▶ [Exercise brief]: Among the entries below, find the lines with the word "GitHub" and return them.

Stored dataset items

=== Section Start ===

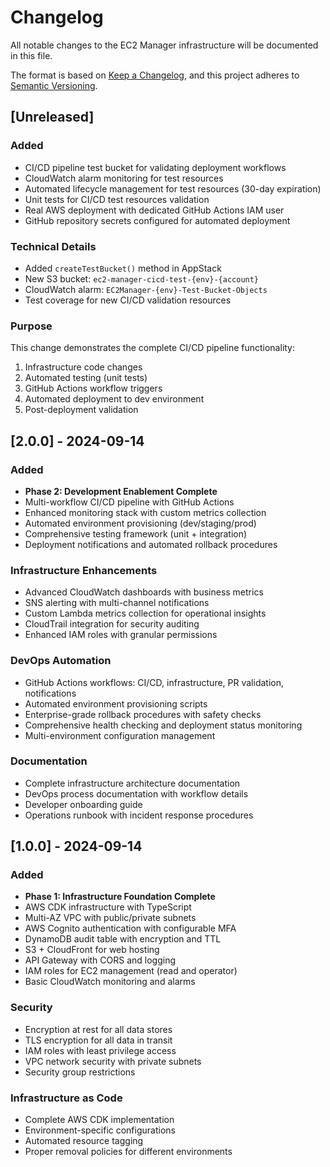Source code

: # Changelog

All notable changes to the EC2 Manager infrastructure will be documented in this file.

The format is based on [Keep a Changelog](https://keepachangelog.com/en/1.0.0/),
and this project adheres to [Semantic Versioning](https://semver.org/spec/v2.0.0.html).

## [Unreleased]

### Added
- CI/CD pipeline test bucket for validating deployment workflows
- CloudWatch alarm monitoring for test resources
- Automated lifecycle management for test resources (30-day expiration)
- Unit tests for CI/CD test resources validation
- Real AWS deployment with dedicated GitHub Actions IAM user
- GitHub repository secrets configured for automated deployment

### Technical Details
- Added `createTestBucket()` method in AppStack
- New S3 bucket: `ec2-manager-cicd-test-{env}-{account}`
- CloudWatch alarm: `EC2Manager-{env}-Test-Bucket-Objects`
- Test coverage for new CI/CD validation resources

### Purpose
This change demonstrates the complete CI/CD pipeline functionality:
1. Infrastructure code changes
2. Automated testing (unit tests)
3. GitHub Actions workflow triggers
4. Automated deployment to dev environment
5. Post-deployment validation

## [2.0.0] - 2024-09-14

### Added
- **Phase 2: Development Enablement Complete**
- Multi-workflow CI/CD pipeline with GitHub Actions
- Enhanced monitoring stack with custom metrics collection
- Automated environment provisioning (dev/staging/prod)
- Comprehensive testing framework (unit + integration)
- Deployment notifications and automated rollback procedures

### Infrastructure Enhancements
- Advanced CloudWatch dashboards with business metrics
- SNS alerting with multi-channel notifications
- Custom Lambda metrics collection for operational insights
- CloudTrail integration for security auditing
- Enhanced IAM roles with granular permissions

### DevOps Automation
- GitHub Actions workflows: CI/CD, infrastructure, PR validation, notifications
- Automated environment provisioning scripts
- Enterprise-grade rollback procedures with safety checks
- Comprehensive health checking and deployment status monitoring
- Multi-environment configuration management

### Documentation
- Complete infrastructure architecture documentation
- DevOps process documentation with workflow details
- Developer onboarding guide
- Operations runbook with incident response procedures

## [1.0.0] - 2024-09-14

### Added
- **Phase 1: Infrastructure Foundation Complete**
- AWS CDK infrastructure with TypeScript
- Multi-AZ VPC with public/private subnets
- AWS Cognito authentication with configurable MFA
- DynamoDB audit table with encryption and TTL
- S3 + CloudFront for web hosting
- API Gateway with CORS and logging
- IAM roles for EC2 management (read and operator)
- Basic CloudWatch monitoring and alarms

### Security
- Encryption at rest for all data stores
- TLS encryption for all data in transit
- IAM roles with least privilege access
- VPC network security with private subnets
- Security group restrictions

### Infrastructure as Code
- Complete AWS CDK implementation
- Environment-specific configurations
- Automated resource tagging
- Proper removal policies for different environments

=== Section End ===

▶ [Answer for the task]:
- Real AWS deployment with dedicated GitHub Actions IAM user
- GitHub repository secrets configured for automated deployment
3. GitHub Actions workflow triggers
- Multi-workflow CI/CD pipeline with GitHub Actions
- GitHub Actions workflows: CI/CD, infrastructure, PR validation, notifications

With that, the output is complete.